> [Task brief] Scan the listing below and copy each line holding the word "using".
──────────
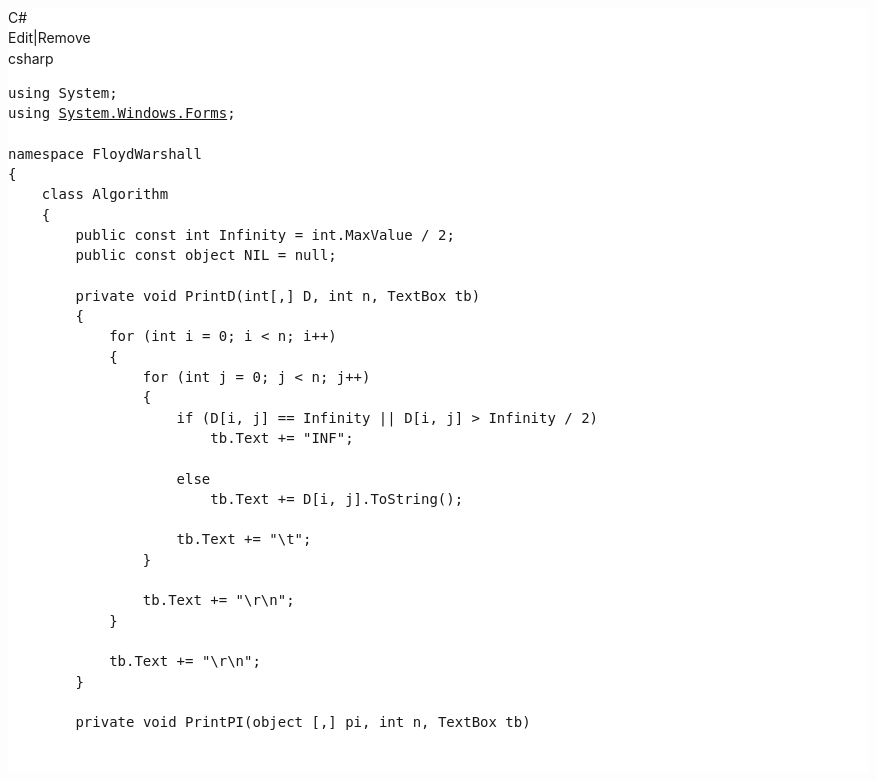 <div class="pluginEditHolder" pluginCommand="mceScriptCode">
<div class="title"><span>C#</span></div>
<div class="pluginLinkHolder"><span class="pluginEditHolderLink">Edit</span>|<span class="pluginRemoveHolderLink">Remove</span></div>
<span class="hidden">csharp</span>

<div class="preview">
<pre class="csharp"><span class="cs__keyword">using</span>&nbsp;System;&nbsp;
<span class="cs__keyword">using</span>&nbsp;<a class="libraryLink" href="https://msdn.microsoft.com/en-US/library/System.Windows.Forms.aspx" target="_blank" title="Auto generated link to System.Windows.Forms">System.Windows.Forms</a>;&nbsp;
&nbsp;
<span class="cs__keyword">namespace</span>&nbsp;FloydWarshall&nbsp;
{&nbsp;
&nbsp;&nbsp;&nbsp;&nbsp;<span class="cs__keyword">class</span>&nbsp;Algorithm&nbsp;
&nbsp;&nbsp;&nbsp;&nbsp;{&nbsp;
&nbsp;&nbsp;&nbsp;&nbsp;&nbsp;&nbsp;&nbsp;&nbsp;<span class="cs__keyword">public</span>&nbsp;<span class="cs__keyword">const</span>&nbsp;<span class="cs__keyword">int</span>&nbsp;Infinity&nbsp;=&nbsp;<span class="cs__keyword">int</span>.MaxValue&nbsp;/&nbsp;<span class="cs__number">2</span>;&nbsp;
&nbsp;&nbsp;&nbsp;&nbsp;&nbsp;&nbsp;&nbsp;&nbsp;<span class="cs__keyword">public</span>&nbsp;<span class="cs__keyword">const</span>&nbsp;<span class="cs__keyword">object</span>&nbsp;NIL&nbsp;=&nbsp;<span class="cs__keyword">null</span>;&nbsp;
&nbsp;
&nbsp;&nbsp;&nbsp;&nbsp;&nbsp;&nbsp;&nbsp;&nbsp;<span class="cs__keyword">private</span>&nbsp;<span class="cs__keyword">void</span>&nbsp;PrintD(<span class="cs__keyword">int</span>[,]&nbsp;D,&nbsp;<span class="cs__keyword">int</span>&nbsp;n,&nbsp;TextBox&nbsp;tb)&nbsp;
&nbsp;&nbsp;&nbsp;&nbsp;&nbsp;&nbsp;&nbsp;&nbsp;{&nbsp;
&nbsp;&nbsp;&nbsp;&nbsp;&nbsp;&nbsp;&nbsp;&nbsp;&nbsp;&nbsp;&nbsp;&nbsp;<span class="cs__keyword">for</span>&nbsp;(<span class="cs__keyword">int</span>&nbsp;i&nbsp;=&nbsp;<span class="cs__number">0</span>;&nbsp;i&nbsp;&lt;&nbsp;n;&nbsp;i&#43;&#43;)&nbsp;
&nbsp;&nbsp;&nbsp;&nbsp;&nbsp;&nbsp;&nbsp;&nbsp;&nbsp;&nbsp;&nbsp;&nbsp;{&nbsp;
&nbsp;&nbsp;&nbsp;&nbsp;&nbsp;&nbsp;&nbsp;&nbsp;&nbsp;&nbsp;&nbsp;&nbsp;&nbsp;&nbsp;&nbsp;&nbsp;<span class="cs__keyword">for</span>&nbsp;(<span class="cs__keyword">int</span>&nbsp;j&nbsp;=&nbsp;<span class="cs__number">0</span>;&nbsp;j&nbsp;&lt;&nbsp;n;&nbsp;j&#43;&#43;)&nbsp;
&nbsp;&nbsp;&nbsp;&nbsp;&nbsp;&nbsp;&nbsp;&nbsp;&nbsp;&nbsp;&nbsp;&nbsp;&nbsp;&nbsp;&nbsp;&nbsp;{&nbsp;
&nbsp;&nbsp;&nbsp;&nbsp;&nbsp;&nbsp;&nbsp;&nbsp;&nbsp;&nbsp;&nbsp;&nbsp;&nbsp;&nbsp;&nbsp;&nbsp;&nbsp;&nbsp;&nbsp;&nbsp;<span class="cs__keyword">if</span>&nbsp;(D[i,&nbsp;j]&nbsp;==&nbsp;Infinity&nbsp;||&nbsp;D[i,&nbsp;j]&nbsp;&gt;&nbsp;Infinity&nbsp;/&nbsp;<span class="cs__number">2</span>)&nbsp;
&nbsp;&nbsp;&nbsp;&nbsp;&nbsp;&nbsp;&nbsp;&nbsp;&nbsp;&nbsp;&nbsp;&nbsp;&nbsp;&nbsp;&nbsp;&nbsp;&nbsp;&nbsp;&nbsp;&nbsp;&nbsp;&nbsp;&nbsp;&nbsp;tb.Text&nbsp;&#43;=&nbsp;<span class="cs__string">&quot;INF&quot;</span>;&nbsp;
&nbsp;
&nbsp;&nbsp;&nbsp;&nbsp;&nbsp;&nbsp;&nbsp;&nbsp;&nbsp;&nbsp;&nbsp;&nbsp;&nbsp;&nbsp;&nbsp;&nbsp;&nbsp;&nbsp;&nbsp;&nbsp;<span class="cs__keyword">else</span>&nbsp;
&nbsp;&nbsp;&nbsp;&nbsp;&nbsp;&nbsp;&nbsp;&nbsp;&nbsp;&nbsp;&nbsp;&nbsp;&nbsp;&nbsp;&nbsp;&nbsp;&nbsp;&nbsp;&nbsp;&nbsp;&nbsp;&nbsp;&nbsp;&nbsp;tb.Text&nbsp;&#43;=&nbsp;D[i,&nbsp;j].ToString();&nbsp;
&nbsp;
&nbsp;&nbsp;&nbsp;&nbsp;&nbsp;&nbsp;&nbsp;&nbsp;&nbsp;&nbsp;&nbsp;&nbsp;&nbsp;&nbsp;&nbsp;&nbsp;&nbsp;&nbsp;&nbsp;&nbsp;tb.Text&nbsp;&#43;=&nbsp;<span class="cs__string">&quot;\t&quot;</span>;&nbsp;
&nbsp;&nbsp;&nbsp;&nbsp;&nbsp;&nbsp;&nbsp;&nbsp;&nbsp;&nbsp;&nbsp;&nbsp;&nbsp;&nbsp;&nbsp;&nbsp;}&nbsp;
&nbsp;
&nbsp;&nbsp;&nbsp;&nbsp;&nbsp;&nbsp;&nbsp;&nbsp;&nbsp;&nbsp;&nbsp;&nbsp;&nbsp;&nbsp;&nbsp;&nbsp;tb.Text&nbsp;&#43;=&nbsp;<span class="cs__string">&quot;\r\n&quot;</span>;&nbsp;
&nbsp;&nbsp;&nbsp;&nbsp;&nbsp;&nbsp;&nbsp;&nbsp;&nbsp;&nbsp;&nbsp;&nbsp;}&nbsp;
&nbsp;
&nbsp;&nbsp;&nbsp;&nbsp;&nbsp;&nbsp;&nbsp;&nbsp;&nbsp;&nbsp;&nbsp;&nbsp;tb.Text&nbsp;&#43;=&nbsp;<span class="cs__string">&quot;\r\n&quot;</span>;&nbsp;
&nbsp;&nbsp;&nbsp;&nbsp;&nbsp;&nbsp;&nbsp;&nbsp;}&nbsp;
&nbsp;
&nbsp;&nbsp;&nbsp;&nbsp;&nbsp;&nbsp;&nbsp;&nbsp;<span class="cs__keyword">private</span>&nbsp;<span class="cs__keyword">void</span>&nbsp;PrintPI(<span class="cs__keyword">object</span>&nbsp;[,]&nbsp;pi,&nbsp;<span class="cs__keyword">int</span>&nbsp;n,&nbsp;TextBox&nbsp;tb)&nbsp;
──────────
> [Task output]
<pre class="csharp"><span class="cs__keyword">using</span>&nbsp;System;&nbsp;
<span class="cs__keyword">using</span>&nbsp;<a class="libraryLink" href="https://msdn.microsoft.com/en-US/library/System.Windows.Forms.aspx" target="_blank" title="Auto generated link to System.Windows.Forms">System.Windows.Forms</a>;&nbsp;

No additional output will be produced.